'Bir dil, bir insan' tamam da. Bu kadarı da çok fazla oldu artık. Yabancı hayranlığımız nüksetti, kabardı yine. Her yerde yabancı isimler, anlamını bile bilmedikleri isimler tabelada, broşürde, reklamda. Tişört giyer tuhaf imalı lafları sırtında taşır. Bi ara celallenirler, kızar gibi yapar. Parasıyla aldığı gazlı, gazsız, köpüren içecekleri, meyveleri dökerler, ezerler. Ayaklar altında, o güzelim nimeti. Git de gariban semtinde dağıt da şu fani dünyada bir iyiliğin dokunsun. Tanımadığımız, bilmediğimiz insana karşı bir garip, tuhaf sevgi saygı hoşgörü besleriz. Acıma duygusu veya diğer versiyonu bizden çok yüksekte görürüz. Ne zaman ne ara kaybettik sevgimizi, hoşgörümüzü.

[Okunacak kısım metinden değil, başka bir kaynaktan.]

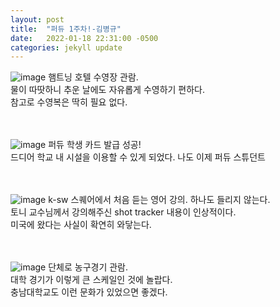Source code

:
 ```yaml
---
layout: post
title:  "퍼듀 1주차!-김병규"
date:   2022-01-18 22:31:00 -0500
categories: jekyll update
---
```

![image](https://user-images.githubusercontent.com/67006945/150058020-22924bde-199e-4a21-a229-e8dc5d8be452.png)
햄트닝 호텔 수영장 관람.<br/>
물이 따땃하니 추운 날에도 자유롭게 수영하기 편하다.<br/>
참고로 수영복은 딱히 필요 없다.<br/><br/><br/>

![image](https://user-images.githubusercontent.com/67006945/150058200-54e9e2db-5810-4a1a-bd45-0d4792ef7e63.png)
퍼듀 학생 카드 발급 성공!<br/> 
드디어 학교 내 시설을 이용할 수 있게 되었다. 나도 이제 퍼듀 스튜던트<br/><br/><br/>

![image](https://user-images.githubusercontent.com/67006945/150058448-8cea863a-04f2-47fc-9ebb-e5cc86385d55.png)
k-sw 스퀘어에서 처음 듣는 영어 강의. 하나도 들리지 않는다.<br/>
토니 교수님께서 강의해주신 shot tracker 내용이 인상적이다.<br/>
미국에 왔다는 사실이 확연히 와닿는다.<br/><br/><br/>

![image](https://user-images.githubusercontent.com/67006945/150058693-66506ebb-c094-4446-866e-95592adf2b18.png)
단체로 농구경기 관람.<br/>
대학 경기가 이렇게 큰 스케일인 것에 놀랍다.<br/>
충남대학교도 이런 문화가 있었으면 좋겠다.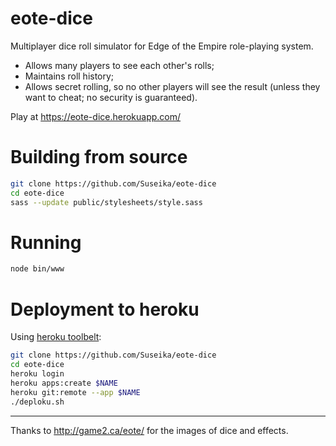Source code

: # eote-dice

Multiplayer dice roll simulator for Edge of the Empire role-playing system.

- Allows many players to see each other's rolls;
- Maintains roll history;
- Allows secret rolling, so no other players will see the result (unless they want to cheat; no security is guaranteed).

Play at https://eote-dice.herokuapp.com/


# Building from source

```sh
git clone https://github.com/Suseika/eote-dice
cd eote-dice
sass --update public/stylesheets/style.sass
```

# Running

```sh
node bin/www
```

# Deployment to heroku

Using [heroku toolbelt](https://toolbelt.heroku.com/):

```sh
git clone https://github.com/Suseika/eote-dice
cd eote-dice
heroku login
heroku apps:create $NAME
heroku git:remote --app $NAME
./deploku.sh
```

---

Thanks to http://game2.ca/eote/ for the images of dice and effects.
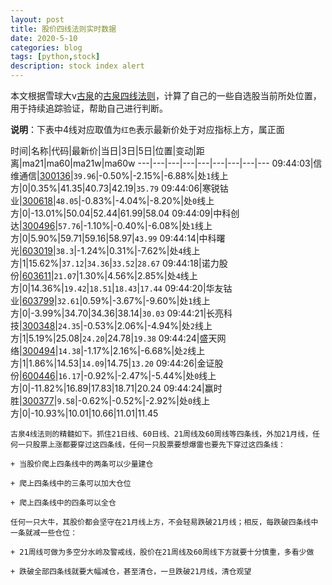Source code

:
 ```yaml
---
layout: post
title: 股价四线法则实时数据
date: 2020-5-10
categories: blog
tags: [python,stock]
description: stock index alert
---
```



本文根据雪球大v[古泉](https://xueqiu.com/u/7148646888)的[古泉四线法则](https://xueqiu.com/7148646888/130498192)，计算了自己的一些自选股当前所处位置，用于持续追踪验证，帮助自己进行判断。

**说明**：下表中4线对应取值为`红色`表示最新价处于对应指标上方，属正面

时间|名称|代码|最新价|当日|3日|5日|位置|变动|距离|ma21|ma60|ma21w|ma60w
---|---|---|---|---|---|---|---|---
09:44:03|信维通信|[300136](https://xueqiu.com/S/SZ300136)|`39.96`|-0.50%|-2.15%|-6.88%|处`1`线上方|0|0.35%|41.35|40.73|42.19|`35.79`
09:44:06|寒锐钴业|[300618](https://xueqiu.com/S/SZ300618)|`48.05`|-0.83%|-4.04%|-8.20%|处`0`线上方|0|-13.01%|50.04|52.44|61.99|58.04
09:44:09|中科创达|[300496](https://xueqiu.com/S/SZ300496)|`57.76`|-1.10%|-0.40%|-6.08%|处`1`线上方|0|5.90%|59.71|59.16|58.97|`43.99`
09:44:14|中科曙光|[603019](https://xueqiu.com/S/SH603019)|`38.3`|-1.24%|0.31%|-7.62%|处`4`线上方|1|15.62%|`37.12`|`34.36`|`33.52`|`28.67`
09:44:18|诺力股份|[603611](https://xueqiu.com/S/SH603611)|`21.07`|1.30%|4.56%|2.85%|处`4`线上方|0|14.36%|`19.42`|`18.51`|`18.43`|`17.44`
09:44:20|华友钴业|[603799](https://xueqiu.com/S/SH603799)|`32.61`|0.59%|-3.67%|-9.60%|处`1`线上方|0|-3.99%|34.70|34.36|38.14|`30.03`
09:44:21|长亮科技|[300348](https://xueqiu.com/S/SZ300348)|`24.35`|-0.53%|2.06%|-4.94%|处`2`线上方|1|5.19%|25.08|`24.20`|24.78|`19.38`
09:44:24|盛天网络|[300494](https://xueqiu.com/S/SZ300494)|`14.38`|-1.17%|2.16%|-6.68%|处`2`线上方|1|1.86%|14.53|`14.09`|14.75|`13.20`
09:44:26|金证股份|[600446](https://xueqiu.com/S/SH600446)|`16.17`|-0.92%|-2.47%|-5.44%|处`0`线上方|0|-11.82%|16.89|17.83|18.71|20.24
09:44:24|赢时胜|[300377](https://xueqiu.com/S/SZ300377)|`9.58`|-0.62%|-0.52%|-2.92%|处`0`线上方|0|-10.93%|10.01|10.66|11.01|11.45

```
古泉4线法则的精髓如下。抓住21日线、60日线、21周线及60周线等四条线，外加21月线，任何一只股票上涨都要穿过这四条线，任何一只股票要想爆雷也要先下穿过这四条线：

+ 当股价爬上四条线中的两条可以少量建仓

+ 爬上四条线中的三条可以加大仓位

+ 爬上四条线中的四条可以全仓

任何一只大牛，其股价都会坚守在21月线上方，不会轻易跌破21月线；相反，每跌破四条线中一条就减一些仓位：

+ 21周线可做为多空分水岭及警戒线，股价在21周线及60周线下方就要十分慎重，多看少做

+ 跌破全部四条线就要大幅减仓，甚至清仓，一旦跌破21月线，清仓观望
```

Elin yedi kat yabancısı, teknik adamına, futbolcusuna sabrederiz. Hem de sezon sonuna kadar. Yetmez, sezon bitmeden karar alırız, maç oynanırken. Ama bizimkiler hata yapsın, bir kalemde çizer, rezil ederiz. Niye, neden, niçin ? Mikrofonu uzat, hepsi, herkes, cümle alem, vatansever, yurtsever, oysa. Bir de 'insanlık öldü mü' derler,  avaz avaz. Evet evet hepsi sizlere ömür. Her şeyimiz göstermelik oldu. Türk futbolu bitti haliyle Türk hakemliği de. Şimdi de yabancı hakem getirmenin zeminini hazırlıyorlar. Sizler el birliğiyle getirdiniz bu bozuk düzeni, eserinizle gurur duyun. Bir de VAR'da yabancı, çıktı karşımıza. Sanki onlar çok dürüst, çok onurlu, çok bilgili. Melek onlar melek sanki. Tamam şu an bizim mevcutların çoğu, şansını denedi, miatları doldu. Komple değiştirin o zaman yabancıya ne gerek var ki ?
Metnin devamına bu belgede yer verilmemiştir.